Não sei, não sei ao certo o que se passou, o que é certo é que nós também temos bastantes ratos na masmorra e eles têm o bom senso de não se meter connosco.

Maléfico Patético disse...

colegas,

sim deixei propositadamente as palavras não traduzidas para que lessem a história sem terem a plenitude da atrocidade que acabaram de ler.

É uma bela história atroz.

É verdade que os filhos do Ugo se ofereceram para matar a fome do pai, não deviam ser bons da tola. E mais tarde Ugo deixa pairar a suspeita sobre si próprio que se teria banqueteado com a carne dos seus quatro filhos, o que lhe valeu uma extensão de dois dias na sua longa vida.

A sua frase significaria algo como :
"Depois, a fome pôde mais que o luto ... "

\m/afarrico disse...

Caramba, chego um pouco atrasado à MI e já a aturada discussão vai longa!

Conheço bem este caso.

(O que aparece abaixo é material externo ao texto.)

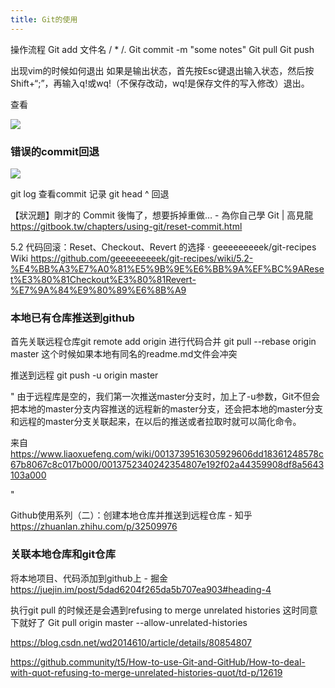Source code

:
 ```yaml
---
title: Git的使用
---
```

操作流程
Git add 文件名  / * /.
Git commit -m "some notes"
Git pull
Git push

出现vim的时候如何退出
如果是输出状态，首先按Esc键退出输入状态，然后按Shift+“;”，再输入q!或wq!（不保存改动，wq!是保存文件的写入修改）退出。

查看

![](https://i.loli.net/2020/04/03/nf6sZIq98uD5l1x.png)

### 错误的commit回退
![](https://i.loli.net/2020/04/03/L9f53ha4gV7JeUx.png)

git log  查看commit 记录
git head ^  回退

【狀況題】剛才的 Commit 後悔了，想要拆掉重做… - 為你自己學 Git | 高見龍
https://gitbook.tw/chapters/using-git/reset-commit.html

5.2 代码回滚：Reset、Checkout、Revert 的选择 · geeeeeeeeek/git-recipes Wiki
https://github.com/geeeeeeeeek/git-recipes/wiki/5.2-%E4%BB%A3%E7%A0%81%E5%9B%9E%E6%BB%9A%EF%BC%9AReset%E3%80%81Checkout%E3%80%81Revert-%E7%9A%84%E9%80%89%E6%8B%A9

### 本地已有仓库推送到github
首先关联远程仓库git remote add origin
进行代码合并  git pull --rebase origin master
	这个时候如果本地有同名的readme.md文件会冲突
	
推送到远程
	git push -u origin master
	
"
由于远程库是空的，我们第一次推送master分支时，加上了-u参数，Git不但会把本地的master分支内容推送的远程新的master分支，还会把本地的master分支和远程的master分支关联起来，在以后的推送或者拉取时就可以简化命令。

来自 <https://www.liaoxuefeng.com/wiki/0013739516305929606dd18361248578c67b8067c8c017b000/0013752340242354807e192f02a44359908df8a5643103a000> 

"

Github使用系列（二）：创建本地仓库并推送到远程仓库 - 知乎
https://zhuanlan.zhihu.com/p/32509976

### 关联本地仓库和git仓库
将本地项目、代码添加到github上 - 掘金
https://juejin.im/post/5dad6204f265da5b707ea903#heading-4

执行git pull 的时候还是会遇到refusing to merge unrelated histories 
这时同意下就好了
Git pull origin master --allow-unrelated-histories


https://blog.csdn.net/wd2014610/article/details/80854807

https://github.community/t5/How-to-use-Git-and-GitHub/How-to-deal-with-quot-refusing-to-merge-unrelated-histories-quot/td-p/12619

Tive a oportunidade de na altura ter confraternizado com os intervenientes, e posso desde já afiançar que há aqui algum exagero.
O Ugolino era na verdade um porcalhão. Na altura disse-o e cheguei a sugerir que o congelassem, mas com a cabeça para baixo, ficando apenas os pés de fora. Mas depois foi-me dito, que tal e coisa, e o Dante quer falar com ele, e os pés cheiram mal, enfim o sistema que bem conhecemos. Acabou por ser beneficiado e lá o congelaram com a cabeça de fora.

Quanto à história, em vida, do dito personagem e dos seus filhos, é real que terá praticado canibalismo com os corpos dos filhos, mas mais uma vez há aqui algum empolamento dos factos. Se não vejamos, segundo os relatos aqui testemunhados, o homem de 80 anos terá consumido a carne de 4 homens. Ora se cada um pesar uns 70 kg (recordo que deviam estar um pouco magros devido à fome), ainda assim estaremos a falar de uns 280 kg!!! Dado que os corpos mortos têm a desagradável tendência para entrar em decomposição, presumo que o Ugo tenha consumido tal quantidade de carne em não mais do que 4 dias.
Conclusão, morreu sim, não de fome de congestão.
O que nos leva à ultima e enigmática frase (em italiano), "Poscia, piú che'l dolor, potè il digiuno", que atesta a verdade da minha teoria, sendo a sua verdadeira tradução "Poça pá, sinto uma dor, já não tomo pequeno-almoço", tendo sido estas as suas derradeiras palavras.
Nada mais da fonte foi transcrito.